= WHAT THE EXERCISE ASKS =
Which lines run from the start of the material below through the line containing "## Requirements"? Retype them exactly, pictures excluded.

[RECORDS PROVIDED Boundary: Start]

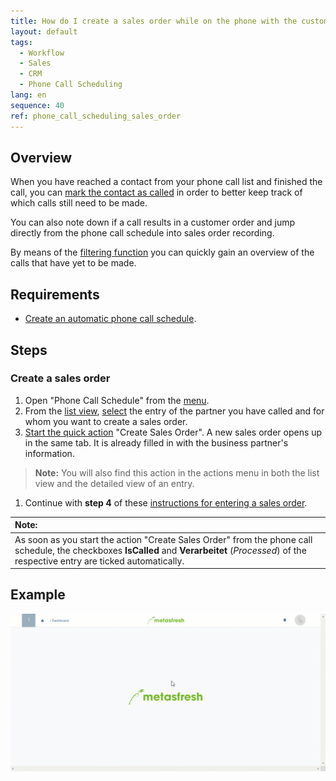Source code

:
 ```yaml
---
title: How do I create a sales order while on the phone with the customer?
layout: default
tags:
  - Workflow
  - Sales
  - CRM
  - Phone Call Scheduling
lang: en
sequence: 40
ref: phone_call_scheduling_sales_order
---
```


## Overview
When you have reached a contact from your phone call list and finished the call, you can [mark the contact as called](Phone_call_scheduling_call_made) in order to better keep track of which calls still need to be made.

You can also note down if a call results in a customer order and jump directly from the phone call schedule into sales order recording.

By means of the [filtering function](Phone_call_scheduling_filtering) you can quickly gain an overview of the calls that have yet to be made.

## Requirements
- [Create an automatic phone call schedule](Create_automatic_phone_call_schedules).

## Steps

### Create a sales order
1. Open "Phone Call Schedule" from the [menu](Menu).
1. From the [list view](ViewModes#list-view), [select](RecordSelection) the entry of the partner you have called and for whom you want to create a sales order.
1. [Start the quick action](StartAction#quick-actions) "Create Sales Order". A new sales order opens up in the same tab. It is already filled in with the business partner's information.
 >**Note:** You will also find this action in the actions menu in both the list view and the detailed view of an entry.

1. Continue with **step 4** of these [instructions for entering a sales order](SalesOrder_recording).

| **Note:** |
| :--- |
| As soon as you start the action "Create Sales Order" from the phone call schedule, the checkboxes **IsCalled** and **Verarbeitet** (*Processed*) of the respective entry are ticked automatically. |

## Example
![](assets/Phone_call_scheduling_sales_order.gif)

[RECORDS PROVIDED Boundary: End]

= REPLY =
Source code

:
 ```yaml
---
title: How do I create a sales order while on the phone with the customer?
layout: default
tags:
  - Workflow
  - Sales
  - CRM
  - Phone Call Scheduling
lang: en
sequence: 40
ref: phone_call_scheduling_sales_order
---
```


## Overview
When you have reached a contact from your phone call list and finished the call, you can [mark the contact as called](Phone_call_scheduling_call_made) in order to better keep track of which calls still need to be made.

You can also note down if a call results in a customer order and jump directly from the phone call schedule into sales order recording.

By means of the [filtering function](Phone_call_scheduling_filtering) you can quickly gain an overview of the calls that have yet to be made.

## Requirements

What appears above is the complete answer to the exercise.